_TASK BRIEF_: When you reach the line in the data below that contains "Obviously an optimal", please start repeating lines exactly, and stop after the line that contains "more abstract approach on how we can", repeating nothing else.

===============

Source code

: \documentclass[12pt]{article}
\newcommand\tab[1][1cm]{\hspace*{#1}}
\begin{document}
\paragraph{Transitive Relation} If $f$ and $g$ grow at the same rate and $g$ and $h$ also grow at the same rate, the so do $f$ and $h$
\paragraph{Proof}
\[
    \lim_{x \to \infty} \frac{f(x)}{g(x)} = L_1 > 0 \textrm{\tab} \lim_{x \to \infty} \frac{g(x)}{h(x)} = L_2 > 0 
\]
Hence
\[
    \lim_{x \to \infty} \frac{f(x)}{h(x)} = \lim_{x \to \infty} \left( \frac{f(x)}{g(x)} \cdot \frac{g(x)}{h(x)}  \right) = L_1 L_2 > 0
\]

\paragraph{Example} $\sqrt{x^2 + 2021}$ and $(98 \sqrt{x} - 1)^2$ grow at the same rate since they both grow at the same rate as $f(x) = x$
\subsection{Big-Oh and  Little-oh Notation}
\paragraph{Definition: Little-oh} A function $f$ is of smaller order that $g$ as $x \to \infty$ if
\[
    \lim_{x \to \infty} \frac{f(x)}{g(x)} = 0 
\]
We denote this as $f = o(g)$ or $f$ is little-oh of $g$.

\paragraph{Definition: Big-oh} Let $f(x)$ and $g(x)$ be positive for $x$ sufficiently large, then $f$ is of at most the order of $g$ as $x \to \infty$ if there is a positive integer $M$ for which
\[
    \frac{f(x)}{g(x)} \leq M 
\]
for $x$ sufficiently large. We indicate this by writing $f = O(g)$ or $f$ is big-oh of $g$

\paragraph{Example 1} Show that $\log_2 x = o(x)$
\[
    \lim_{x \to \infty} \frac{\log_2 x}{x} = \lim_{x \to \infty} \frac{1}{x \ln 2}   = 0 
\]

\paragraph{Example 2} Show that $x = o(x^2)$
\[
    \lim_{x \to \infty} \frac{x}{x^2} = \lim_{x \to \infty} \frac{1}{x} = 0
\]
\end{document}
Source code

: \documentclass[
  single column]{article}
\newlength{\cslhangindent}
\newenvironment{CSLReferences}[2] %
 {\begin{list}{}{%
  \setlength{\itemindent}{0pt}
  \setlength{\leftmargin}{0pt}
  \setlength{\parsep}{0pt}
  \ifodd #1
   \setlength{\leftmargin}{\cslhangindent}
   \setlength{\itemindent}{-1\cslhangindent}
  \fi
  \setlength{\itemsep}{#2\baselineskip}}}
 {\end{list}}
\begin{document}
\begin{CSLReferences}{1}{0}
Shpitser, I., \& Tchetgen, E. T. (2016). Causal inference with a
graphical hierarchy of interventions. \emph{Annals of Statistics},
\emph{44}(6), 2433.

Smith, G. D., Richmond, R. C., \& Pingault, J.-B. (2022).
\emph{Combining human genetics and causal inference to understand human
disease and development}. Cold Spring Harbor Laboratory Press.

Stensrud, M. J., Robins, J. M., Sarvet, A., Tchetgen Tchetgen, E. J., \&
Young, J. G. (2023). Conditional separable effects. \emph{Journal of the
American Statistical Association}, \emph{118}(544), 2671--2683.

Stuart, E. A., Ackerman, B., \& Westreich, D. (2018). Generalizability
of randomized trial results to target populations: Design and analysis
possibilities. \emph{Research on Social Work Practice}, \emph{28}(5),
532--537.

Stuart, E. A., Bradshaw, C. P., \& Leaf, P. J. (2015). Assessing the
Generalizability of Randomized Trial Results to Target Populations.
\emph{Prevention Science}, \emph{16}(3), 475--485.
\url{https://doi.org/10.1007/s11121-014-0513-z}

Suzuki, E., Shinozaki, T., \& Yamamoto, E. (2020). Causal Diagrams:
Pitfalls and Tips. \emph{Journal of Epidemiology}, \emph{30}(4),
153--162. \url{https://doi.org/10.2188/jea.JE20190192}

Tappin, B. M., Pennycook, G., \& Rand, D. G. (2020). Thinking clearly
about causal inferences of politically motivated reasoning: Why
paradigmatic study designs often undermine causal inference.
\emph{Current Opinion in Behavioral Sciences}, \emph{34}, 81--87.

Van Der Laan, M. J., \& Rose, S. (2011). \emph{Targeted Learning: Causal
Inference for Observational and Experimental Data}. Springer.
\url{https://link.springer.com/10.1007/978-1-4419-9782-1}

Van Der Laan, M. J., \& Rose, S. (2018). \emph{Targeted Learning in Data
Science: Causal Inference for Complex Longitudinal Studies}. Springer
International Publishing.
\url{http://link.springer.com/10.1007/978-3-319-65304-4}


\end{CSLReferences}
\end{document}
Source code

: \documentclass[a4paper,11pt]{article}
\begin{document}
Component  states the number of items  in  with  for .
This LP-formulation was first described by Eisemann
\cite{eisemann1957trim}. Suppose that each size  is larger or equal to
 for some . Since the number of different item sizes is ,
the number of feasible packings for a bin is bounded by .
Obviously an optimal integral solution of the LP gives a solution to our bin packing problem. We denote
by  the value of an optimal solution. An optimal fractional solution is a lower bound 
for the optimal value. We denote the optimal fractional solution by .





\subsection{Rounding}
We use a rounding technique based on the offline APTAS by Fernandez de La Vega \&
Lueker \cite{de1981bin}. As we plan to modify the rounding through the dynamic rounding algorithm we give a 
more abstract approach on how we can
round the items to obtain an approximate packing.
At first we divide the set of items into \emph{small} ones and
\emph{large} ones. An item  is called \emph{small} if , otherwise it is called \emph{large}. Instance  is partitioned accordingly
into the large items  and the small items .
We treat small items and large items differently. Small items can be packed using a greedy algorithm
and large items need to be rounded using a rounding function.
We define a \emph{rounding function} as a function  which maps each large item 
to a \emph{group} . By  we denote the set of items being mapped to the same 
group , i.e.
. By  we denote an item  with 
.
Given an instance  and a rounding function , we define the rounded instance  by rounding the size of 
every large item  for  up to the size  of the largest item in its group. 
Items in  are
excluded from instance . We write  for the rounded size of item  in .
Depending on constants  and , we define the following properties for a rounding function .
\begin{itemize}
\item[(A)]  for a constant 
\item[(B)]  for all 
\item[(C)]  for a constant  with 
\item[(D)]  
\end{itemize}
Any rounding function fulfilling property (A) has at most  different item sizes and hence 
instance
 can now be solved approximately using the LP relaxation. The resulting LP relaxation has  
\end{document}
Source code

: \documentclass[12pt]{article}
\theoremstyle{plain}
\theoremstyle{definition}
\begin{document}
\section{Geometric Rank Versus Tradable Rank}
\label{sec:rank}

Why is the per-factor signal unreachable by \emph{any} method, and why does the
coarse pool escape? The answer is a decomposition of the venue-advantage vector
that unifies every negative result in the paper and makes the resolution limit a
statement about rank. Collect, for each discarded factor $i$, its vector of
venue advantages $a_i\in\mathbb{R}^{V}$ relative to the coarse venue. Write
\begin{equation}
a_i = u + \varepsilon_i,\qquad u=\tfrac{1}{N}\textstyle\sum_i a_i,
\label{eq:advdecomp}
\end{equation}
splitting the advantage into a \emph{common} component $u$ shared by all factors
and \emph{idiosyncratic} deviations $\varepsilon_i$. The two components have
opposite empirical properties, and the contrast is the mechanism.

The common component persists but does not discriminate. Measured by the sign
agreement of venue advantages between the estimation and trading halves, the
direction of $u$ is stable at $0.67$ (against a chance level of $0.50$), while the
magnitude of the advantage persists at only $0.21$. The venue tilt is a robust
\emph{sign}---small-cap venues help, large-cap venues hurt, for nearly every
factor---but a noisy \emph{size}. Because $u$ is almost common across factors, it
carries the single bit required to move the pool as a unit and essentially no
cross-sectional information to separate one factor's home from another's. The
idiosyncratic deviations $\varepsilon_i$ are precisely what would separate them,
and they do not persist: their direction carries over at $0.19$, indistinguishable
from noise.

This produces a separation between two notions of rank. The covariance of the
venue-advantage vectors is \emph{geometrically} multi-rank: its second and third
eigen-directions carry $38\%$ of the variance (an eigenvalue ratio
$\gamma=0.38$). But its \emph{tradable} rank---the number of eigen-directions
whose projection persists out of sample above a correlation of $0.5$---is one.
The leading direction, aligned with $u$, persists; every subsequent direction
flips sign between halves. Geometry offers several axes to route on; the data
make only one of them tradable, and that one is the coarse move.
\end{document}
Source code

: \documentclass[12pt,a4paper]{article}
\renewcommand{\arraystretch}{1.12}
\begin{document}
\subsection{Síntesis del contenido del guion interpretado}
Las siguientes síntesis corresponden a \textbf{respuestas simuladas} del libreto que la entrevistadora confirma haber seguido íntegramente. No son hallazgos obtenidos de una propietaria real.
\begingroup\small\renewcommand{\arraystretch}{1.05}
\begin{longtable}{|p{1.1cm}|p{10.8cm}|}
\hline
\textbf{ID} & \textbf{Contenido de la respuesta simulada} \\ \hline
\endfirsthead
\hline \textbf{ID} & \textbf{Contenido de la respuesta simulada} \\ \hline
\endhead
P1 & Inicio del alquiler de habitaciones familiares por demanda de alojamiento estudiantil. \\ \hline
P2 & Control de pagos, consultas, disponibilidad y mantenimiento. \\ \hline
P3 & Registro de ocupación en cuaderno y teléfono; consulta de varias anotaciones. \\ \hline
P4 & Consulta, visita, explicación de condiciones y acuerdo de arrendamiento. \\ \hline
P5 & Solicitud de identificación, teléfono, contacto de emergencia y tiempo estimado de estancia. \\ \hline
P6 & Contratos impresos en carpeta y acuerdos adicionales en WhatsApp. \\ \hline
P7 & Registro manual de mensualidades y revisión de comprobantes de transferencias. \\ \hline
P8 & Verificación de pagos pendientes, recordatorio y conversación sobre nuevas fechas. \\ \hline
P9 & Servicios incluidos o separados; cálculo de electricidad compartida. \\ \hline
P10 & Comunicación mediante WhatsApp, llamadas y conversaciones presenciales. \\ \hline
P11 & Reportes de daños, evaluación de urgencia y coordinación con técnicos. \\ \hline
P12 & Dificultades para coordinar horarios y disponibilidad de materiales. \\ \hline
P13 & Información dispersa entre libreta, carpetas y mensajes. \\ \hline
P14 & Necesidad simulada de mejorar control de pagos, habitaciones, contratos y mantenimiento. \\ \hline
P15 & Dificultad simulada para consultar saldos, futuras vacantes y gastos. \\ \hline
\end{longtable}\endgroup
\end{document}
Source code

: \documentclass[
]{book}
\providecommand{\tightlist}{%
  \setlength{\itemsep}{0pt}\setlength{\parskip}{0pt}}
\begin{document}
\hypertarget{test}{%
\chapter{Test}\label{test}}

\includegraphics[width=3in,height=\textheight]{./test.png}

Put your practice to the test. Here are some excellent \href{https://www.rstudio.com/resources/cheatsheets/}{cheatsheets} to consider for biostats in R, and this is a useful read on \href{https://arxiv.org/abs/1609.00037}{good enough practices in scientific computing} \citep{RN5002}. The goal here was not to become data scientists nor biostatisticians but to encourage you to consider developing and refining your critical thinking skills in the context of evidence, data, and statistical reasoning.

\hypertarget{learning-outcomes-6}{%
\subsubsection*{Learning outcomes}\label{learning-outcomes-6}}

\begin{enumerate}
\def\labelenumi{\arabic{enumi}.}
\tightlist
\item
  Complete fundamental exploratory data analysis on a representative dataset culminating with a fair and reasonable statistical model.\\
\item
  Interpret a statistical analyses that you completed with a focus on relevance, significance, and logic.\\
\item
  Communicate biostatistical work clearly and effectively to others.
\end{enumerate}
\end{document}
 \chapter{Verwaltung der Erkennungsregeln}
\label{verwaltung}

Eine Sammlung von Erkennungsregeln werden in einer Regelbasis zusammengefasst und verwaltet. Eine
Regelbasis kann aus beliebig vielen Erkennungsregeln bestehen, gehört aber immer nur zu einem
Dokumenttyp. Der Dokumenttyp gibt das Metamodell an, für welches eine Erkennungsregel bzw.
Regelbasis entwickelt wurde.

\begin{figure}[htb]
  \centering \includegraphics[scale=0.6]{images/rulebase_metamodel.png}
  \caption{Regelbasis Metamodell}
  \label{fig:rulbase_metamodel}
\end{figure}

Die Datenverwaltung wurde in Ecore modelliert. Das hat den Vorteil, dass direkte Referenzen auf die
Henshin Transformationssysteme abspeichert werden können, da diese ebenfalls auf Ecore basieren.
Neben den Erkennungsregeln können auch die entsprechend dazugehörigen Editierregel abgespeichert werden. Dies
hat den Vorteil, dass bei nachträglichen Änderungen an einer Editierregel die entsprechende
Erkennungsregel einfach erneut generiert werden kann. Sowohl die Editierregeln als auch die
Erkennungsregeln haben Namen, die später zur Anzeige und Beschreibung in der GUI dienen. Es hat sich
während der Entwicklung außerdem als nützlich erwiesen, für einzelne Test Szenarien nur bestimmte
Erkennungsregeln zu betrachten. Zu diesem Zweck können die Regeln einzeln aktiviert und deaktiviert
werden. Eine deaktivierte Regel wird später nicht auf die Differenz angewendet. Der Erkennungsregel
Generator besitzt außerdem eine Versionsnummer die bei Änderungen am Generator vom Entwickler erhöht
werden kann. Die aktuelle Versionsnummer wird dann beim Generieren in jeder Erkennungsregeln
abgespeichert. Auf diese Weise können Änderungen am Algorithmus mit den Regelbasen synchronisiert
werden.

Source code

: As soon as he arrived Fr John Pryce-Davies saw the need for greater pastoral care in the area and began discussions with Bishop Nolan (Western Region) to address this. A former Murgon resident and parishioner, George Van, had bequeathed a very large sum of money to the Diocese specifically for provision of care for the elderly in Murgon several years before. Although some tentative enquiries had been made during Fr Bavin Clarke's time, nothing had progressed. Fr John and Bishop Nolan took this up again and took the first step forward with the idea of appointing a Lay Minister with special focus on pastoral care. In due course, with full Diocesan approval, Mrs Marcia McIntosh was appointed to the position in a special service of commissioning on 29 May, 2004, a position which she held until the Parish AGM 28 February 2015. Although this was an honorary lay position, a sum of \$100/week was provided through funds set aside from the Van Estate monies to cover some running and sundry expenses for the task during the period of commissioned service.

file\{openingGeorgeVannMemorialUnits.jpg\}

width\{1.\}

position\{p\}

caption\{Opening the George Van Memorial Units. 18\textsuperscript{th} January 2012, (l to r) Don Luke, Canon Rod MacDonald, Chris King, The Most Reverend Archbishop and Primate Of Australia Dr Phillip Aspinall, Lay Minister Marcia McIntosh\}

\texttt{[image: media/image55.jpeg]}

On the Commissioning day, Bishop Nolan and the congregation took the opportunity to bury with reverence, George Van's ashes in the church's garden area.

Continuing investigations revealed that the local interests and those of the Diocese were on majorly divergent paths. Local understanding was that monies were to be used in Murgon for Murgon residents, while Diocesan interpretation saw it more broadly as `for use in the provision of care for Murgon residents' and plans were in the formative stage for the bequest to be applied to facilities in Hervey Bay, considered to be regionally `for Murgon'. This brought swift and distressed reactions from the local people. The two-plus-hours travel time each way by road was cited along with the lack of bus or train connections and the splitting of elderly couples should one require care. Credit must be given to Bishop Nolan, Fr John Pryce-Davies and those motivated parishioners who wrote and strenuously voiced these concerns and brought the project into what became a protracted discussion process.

===============

_ANSWER SECTION_:
Obviously an optimal integral solution of the LP gives a solution to our bin packing problem. We denote
by  the value of an optimal solution. An optimal fractional solution is a lower bound 
for the optimal value. We denote the optimal fractional solution by .





\subsection{Rounding}
We use a rounding technique based on the offline APTAS by Fernandez de La Vega \&
Lueker \cite{de1981bin}. As we plan to modify the rounding through the dynamic rounding algorithm we give a 
more abstract approach on how we can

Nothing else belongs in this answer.